Count how many lines below include the string "into", and give that number without anything else.

+++ The data +++

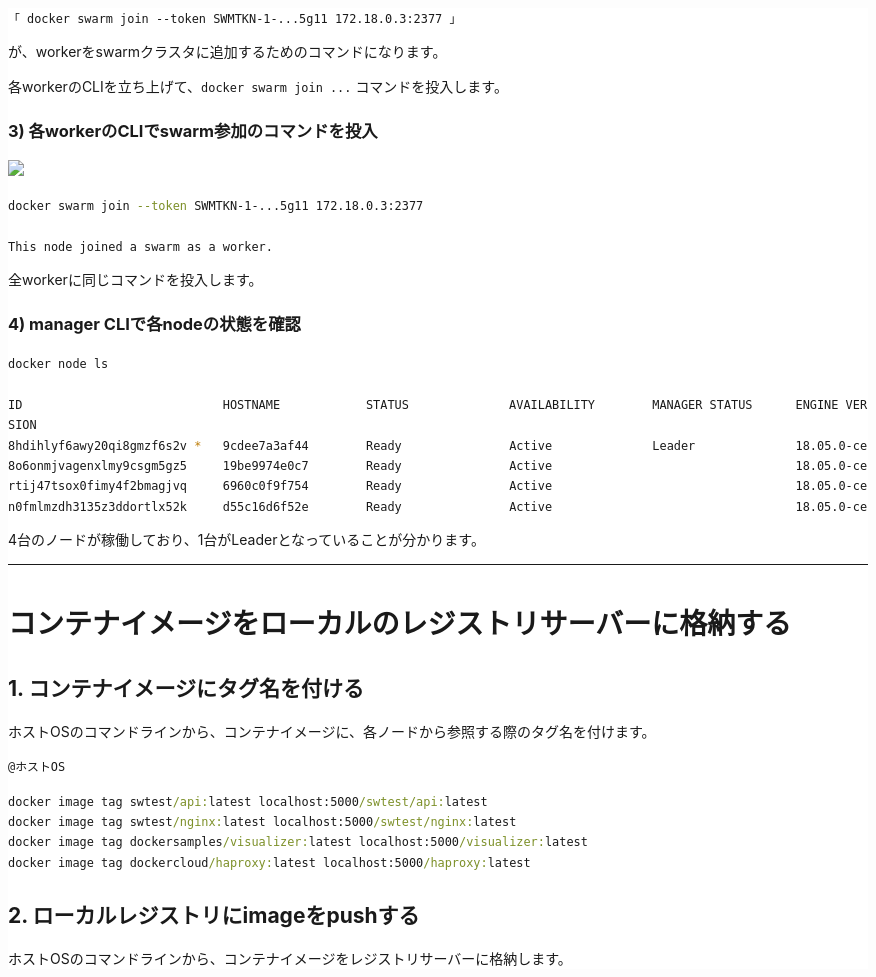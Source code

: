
 ```「 docker swarm join --token SWMTKN-1-...5g11 172.18.0.3:2377 」```

が、workerをswarmクラスタに追加するためのコマンドになります。

各workerのCLIを立ち上げて、```docker swarm join ...``` コマンドを投入します。

### 3) 各workerのCLIでswarm参加のコマンドを投入

![](https://hiszuk.github.io/dockersample/images/swarm06.png)

```sh
docker swarm join --token SWMTKN-1-...5g11 172.18.0.3:2377

This node joined a swarm as a worker.
```

全workerに同じコマンドを投入します。


### 4) manager CLIで各nodeの状態を確認

```sh
docker node ls

ID                            HOSTNAME            STATUS              AVAILABILITY        MANAGER STATUS      ENGINE VERSION
8hdihlyf6awy20qi8gmzf6s2v *   9cdee7a3af44        Ready               Active              Leader              18.05.0-ce
8o6onmjvagenxlmy9csgm5gz5     19be9974e0c7        Ready               Active                                  18.05.0-ce
rtij47tsox0fimy4f2bmagjvq     6960c0f9f754        Ready               Active                                  18.05.0-ce
n0fmlmzdh3135z3ddortlx52k     d55c16d6f52e        Ready               Active                                  18.05.0-ce
```

4台のノードが稼働しており、1台がLeaderとなっていることが分かります。

---
# コンテナイメージをローカルのレジストリサーバーに格納する

## 1. コンテナイメージにタグ名を付ける
ホストOSのコマンドラインから、コンテナイメージに、各ノードから参照する際のタグ名を付けます。

```@ホストOS```
```cmd
docker image tag swtest/api:latest localhost:5000/swtest/api:latest
docker image tag swtest/nginx:latest localhost:5000/swtest/nginx:latest
docker image tag dockersamples/visualizer:latest localhost:5000/visualizer:latest
docker image tag dockercloud/haproxy:latest localhost:5000/haproxy:latest
```

## 2. ローカルレジストリにimageをpushする
ホストOSのコマンドラインから、コンテナイメージをレジストリサーバーに格納します。
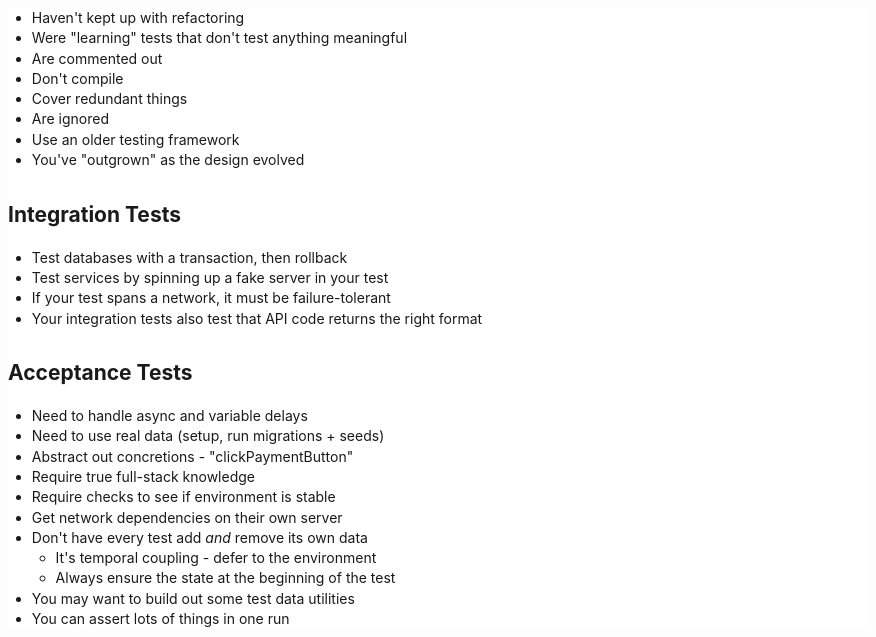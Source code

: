 * Haven't kept up with refactoring
* Were "learning" tests that don't test anything meaningful
* Are commented out
* Don't compile
* Cover redundant things
* Are ignored
* Use an older testing framework
* You've "outgrown" as the design evolved

## Integration Tests

* Test databases with a transaction, then rollback
* Test services by spinning up a fake server in your test
* If your test spans a network, it must be failure-tolerant
* Your integration tests also test that API code returns the right format

## Acceptance Tests

* Need to handle async and variable delays
* Need to use real data (setup, run migrations + seeds)
* Abstract out concretions - "clickPaymentButton"
* Require true full-stack knowledge
* Require checks to see if environment is stable
* Get network dependencies on their own server
* Don't have every test add _and_ remove its own data
    * It's temporal coupling - defer to the environment
    * Always ensure the state at the beginning of the test
* You may want to build out some test data utilities
* You can assert lots of things in one run
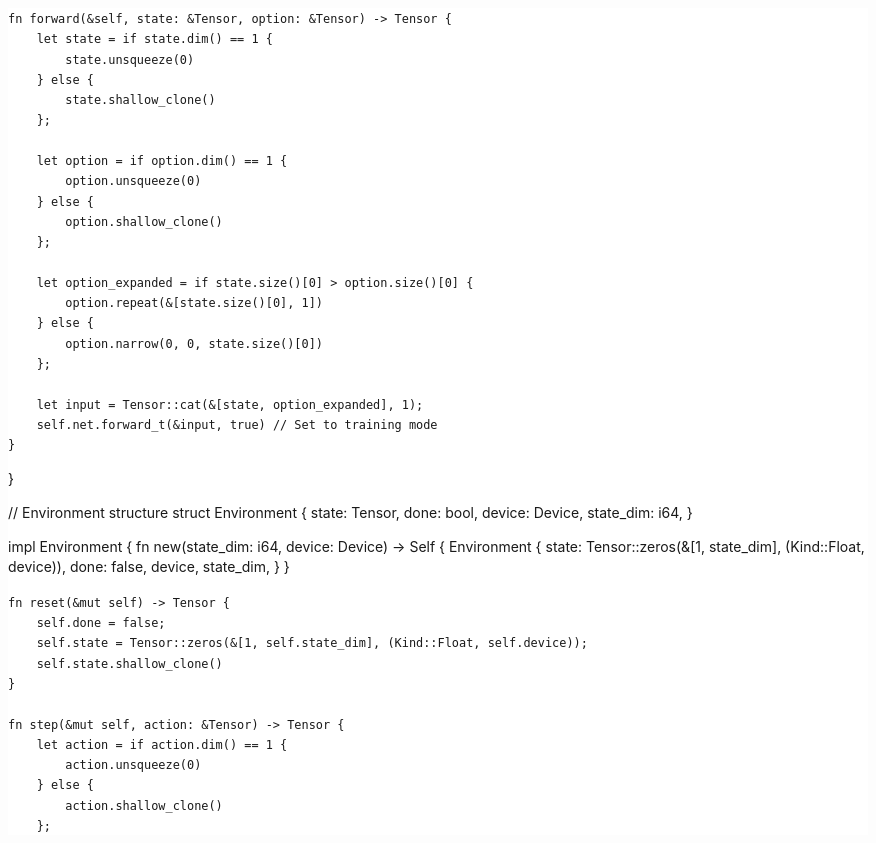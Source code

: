     fn forward(&self, state: &Tensor, option: &Tensor) -> Tensor {
        let state = if state.dim() == 1 {
            state.unsqueeze(0)
        } else {
            state.shallow_clone()
        };

        let option = if option.dim() == 1 {
            option.unsqueeze(0)
        } else {
            option.shallow_clone()
        };

        let option_expanded = if state.size()[0] > option.size()[0] {
            option.repeat(&[state.size()[0], 1])
        } else {
            option.narrow(0, 0, state.size()[0])
        };

        let input = Tensor::cat(&[state, option_expanded], 1);
        self.net.forward_t(&input, true) // Set to training mode
    }
}

// Environment structure
struct Environment {
    state: Tensor,
    done: bool,
    device: Device,
    state_dim: i64,
}

impl Environment {
    fn new(state_dim: i64, device: Device) -> Self {
        Environment {
            state: Tensor::zeros(&[1, state_dim], (Kind::Float, device)),
            done: false,
            device,
            state_dim,
        }
    }

    fn reset(&mut self) -> Tensor {
        self.done = false;
        self.state = Tensor::zeros(&[1, self.state_dim], (Kind::Float, self.device));
        self.state.shallow_clone()
    }

    fn step(&mut self, action: &Tensor) -> Tensor {
        let action = if action.dim() == 1 {
            action.unsqueeze(0)
        } else {
            action.shallow_clone()
        };
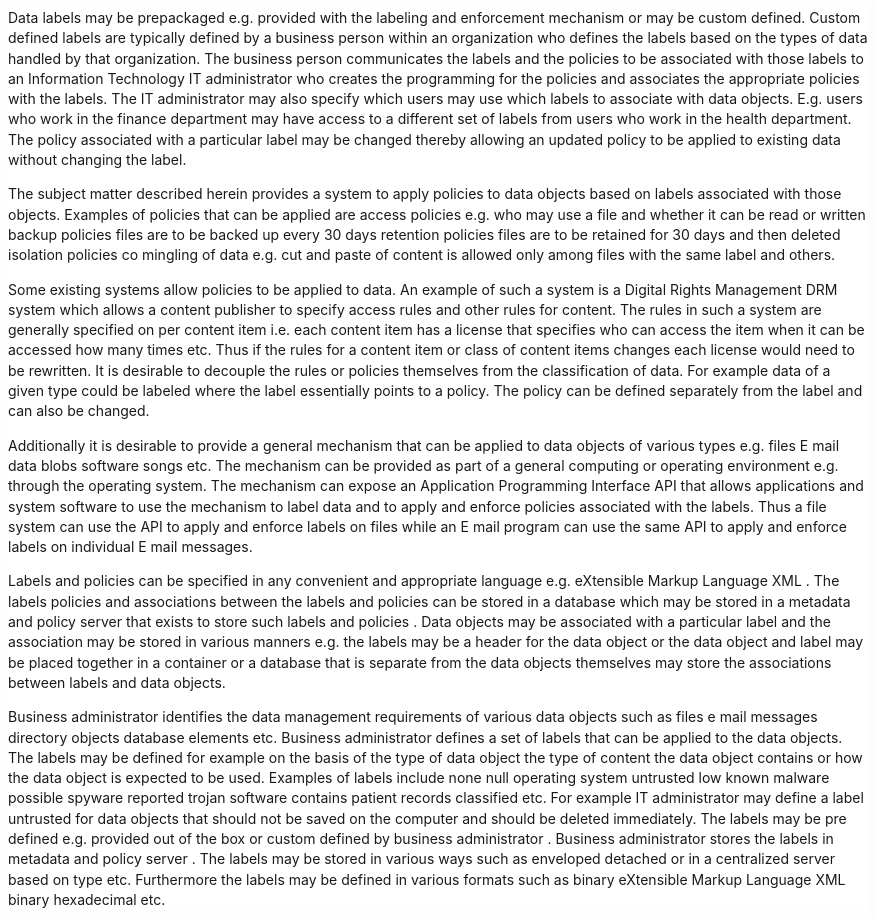 Data labels may be prepackaged e.g. provided with the labeling and enforcement mechanism or may be custom defined. Custom defined labels are typically defined by a business person within an organization who defines the labels based on the types of data handled by that organization. The business person communicates the labels and the policies to be associated with those labels to an Information Technology IT administrator who creates the programming for the policies and associates the appropriate policies with the labels. The IT administrator may also specify which users may use which labels to associate with data objects. E.g. users who work in the finance department may have access to a different set of labels from users who work in the health department. The policy associated with a particular label may be changed thereby allowing an updated policy to be applied to existing data without changing the label.

The subject matter described herein provides a system to apply policies to data objects based on labels associated with those objects. Examples of policies that can be applied are access policies e.g. who may use a file and whether it can be read or written backup policies files are to be backed up every 30 days retention policies files are to be retained for 30 days and then deleted isolation policies co mingling of data e.g. cut and paste of content is allowed only among files with the same label and others.

Some existing systems allow policies to be applied to data. An example of such a system is a Digital Rights Management DRM system which allows a content publisher to specify access rules and other rules for content. The rules in such a system are generally specified on per content item i.e. each content item has a license that specifies who can access the item when it can be accessed how many times etc. Thus if the rules for a content item or class of content items changes each license would need to be rewritten. It is desirable to decouple the rules or policies themselves from the classification of data. For example data of a given type could be labeled where the label essentially points to a policy. The policy can be defined separately from the label and can also be changed.

Additionally it is desirable to provide a general mechanism that can be applied to data objects of various types e.g. files E mail data blobs software songs etc. The mechanism can be provided as part of a general computing or operating environment e.g. through the operating system. The mechanism can expose an Application Programming Interface API that allows applications and system software to use the mechanism to label data and to apply and enforce policies associated with the labels. Thus a file system can use the API to apply and enforce labels on files while an E mail program can use the same API to apply and enforce labels on individual E mail messages.

Labels and policies can be specified in any convenient and appropriate language e.g. eXtensible Markup Language XML . The labels policies and associations between the labels and policies can be stored in a database which may be stored in a metadata and policy server that exists to store such labels and policies . Data objects may be associated with a particular label and the association may be stored in various manners e.g. the labels may be a header for the data object or the data object and label may be placed together in a container or a database that is separate from the data objects themselves may store the associations between labels and data objects.

Business administrator identifies the data management requirements of various data objects such as files e mail messages directory objects database elements etc. Business administrator defines a set of labels that can be applied to the data objects. The labels may be defined for example on the basis of the type of data object the type of content the data object contains or how the data object is expected to be used. Examples of labels include none null operating system untrusted low known malware possible spyware reported trojan software contains patient records classified etc. For example IT administrator may define a label untrusted for data objects that should not be saved on the computer and should be deleted immediately. The labels may be pre defined e.g. provided out of the box or custom defined by business administrator . Business administrator stores the labels in metadata and policy server . The labels may be stored in various ways such as enveloped detached or in a centralized server based on type etc. Furthermore the labels may be defined in various formats such as binary eXtensible Markup Language XML binary hexadecimal etc.
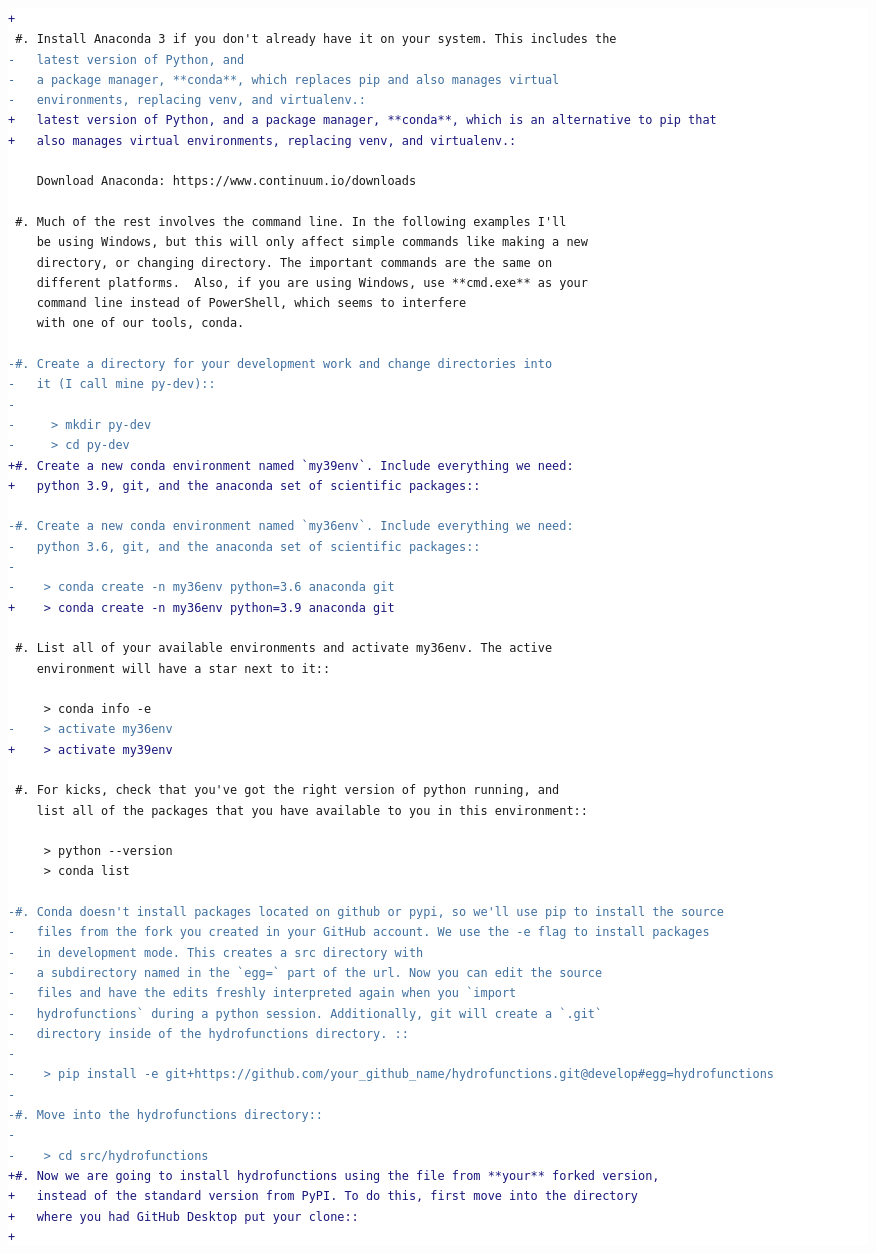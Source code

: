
 ```diff
+
 #. Install Anaconda 3 if you don't already have it on your system. This includes the
-   latest version of Python, and
-   a package manager, **conda**, which replaces pip and also manages virtual
-   environments, replacing venv, and virtualenv.:
+   latest version of Python, and a package manager, **conda**, which is an alternative to pip that
+   also manages virtual environments, replacing venv, and virtualenv.:
 
    Download Anaconda: https://www.continuum.io/downloads
 
 #. Much of the rest involves the command line. In the following examples I'll
    be using Windows, but this will only affect simple commands like making a new
    directory, or changing directory. The important commands are the same on
    different platforms.  Also, if you are using Windows, use **cmd.exe** as your
    command line instead of PowerShell, which seems to interfere
    with one of our tools, conda.
 
-#. Create a directory for your development work and change directories into
-   it (I call mine py-dev)::
-
-     > mkdir py-dev
-     > cd py-dev
+#. Create a new conda environment named `my39env`. Include everything we need:
+   python 3.9, git, and the anaconda set of scientific packages::
 
-#. Create a new conda environment named `my36env`. Include everything we need:
-   python 3.6, git, and the anaconda set of scientific packages::
-
-    > conda create -n my36env python=3.6 anaconda git
+    > conda create -n my36env python=3.9 anaconda git
 
 #. List all of your available environments and activate my36env. The active
    environment will have a star next to it::
 
     > conda info -e
-    > activate my36env
+    > activate my39env
 
 #. For kicks, check that you've got the right version of python running, and
    list all of the packages that you have available to you in this environment::
 
     > python --version
     > conda list
 
-#. Conda doesn't install packages located on github or pypi, so we'll use pip to install the source
-   files from the fork you created in your GitHub account. We use the -e flag to install packages
-   in development mode. This creates a src directory with
-   a subdirectory named in the `egg=` part of the url. Now you can edit the source
-   files and have the edits freshly interpreted again when you `import
-   hydrofunctions` during a python session. Additionally, git will create a `.git`
-   directory inside of the hydrofunctions directory. ::
-
-    > pip install -e git+https://github.com/your_github_name/hydrofunctions.git@develop#egg=hydrofunctions
-
-#. Move into the hydrofunctions directory::
-
-    > cd src/hydrofunctions
+#. Now we are going to install hydrofunctions using the file from **your** forked version, 
+   instead of the standard version from PyPI. To do this, first move into the directory
+   where you had GitHub Desktop put your clone::
+
```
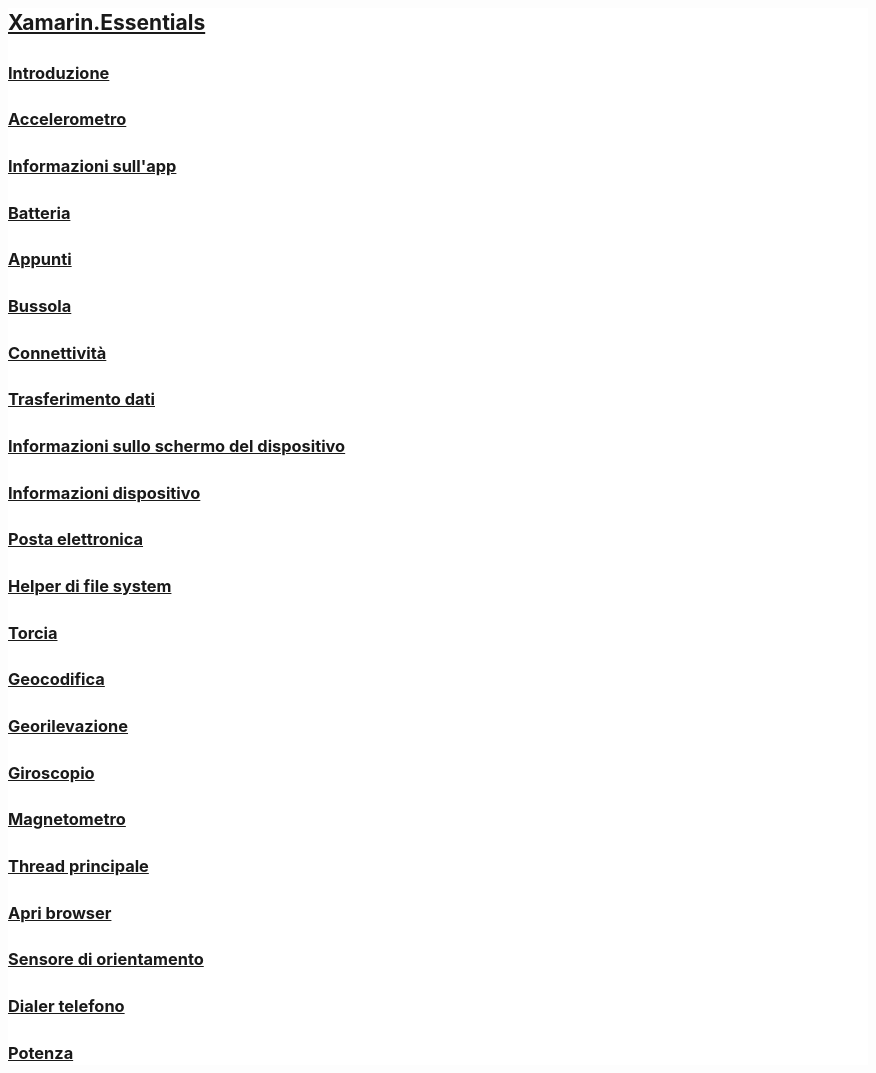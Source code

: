 ## [Xamarin.Essentials](~/essentials/index.md?context=xamarin/android)
### [Introduzione](~/essentials/get-started.md?context=xamarin/android)
### [Accelerometro](~/essentials/accelerometer.md?context=xamarin/android)
### [Informazioni sull'app](~/essentials/app-information.md?context=xamarin/android)
### [Batteria](~/essentials/battery.md?context=xamarin/android)
### [Appunti](~/essentials/clipboard.md?context=xamarin/android)
### [Bussola](~/essentials/compass.md?context=xamarin/android)
### [Connettività](~/essentials/connectivity.md?context=xamarin/android)
### [Trasferimento dati](~/essentials/data-transfer.md?context=xamarin/android)
### [Informazioni sullo schermo del dispositivo](~/essentials/device-display.md?context=xamarin/android)
### [Informazioni dispositivo](~/essentials/device-information.md?context=xamarin/android)
### [Posta elettronica](~/essentials/email.md?context=xamarin/android)
### [Helper di file system](~/essentials/file-system-helpers.md?context=xamarin/android)
### [Torcia](~/essentials/flashlight.md?context=xamarin/android)
### [Geocodifica](~/essentials/geocoding.md?context=xamarin/android)
### [Georilevazione](~/essentials/geolocation.md?context=xamarin/android)
### [Giroscopio](~/essentials/gyroscope.md?context=xamarin/android)
### [Magnetometro](~/essentials/magnetometer.md?context=xamarin/android)
### [Thread principale](~/essentials/main-thread.md?context=xamarin/android)
### [Apri browser](~/essentials/open-browser.md?context=xamarin/android)
### [Sensore di orientamento](~/essentials/open-browser.md?context=xamarin/android)
### [Dialer telefono](~/essentials/phone-dialer.md?context=xamarin/android)
### [Potenza](~/essentials/power.md?context=xamarin/android)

+++

* [Your solution]:
3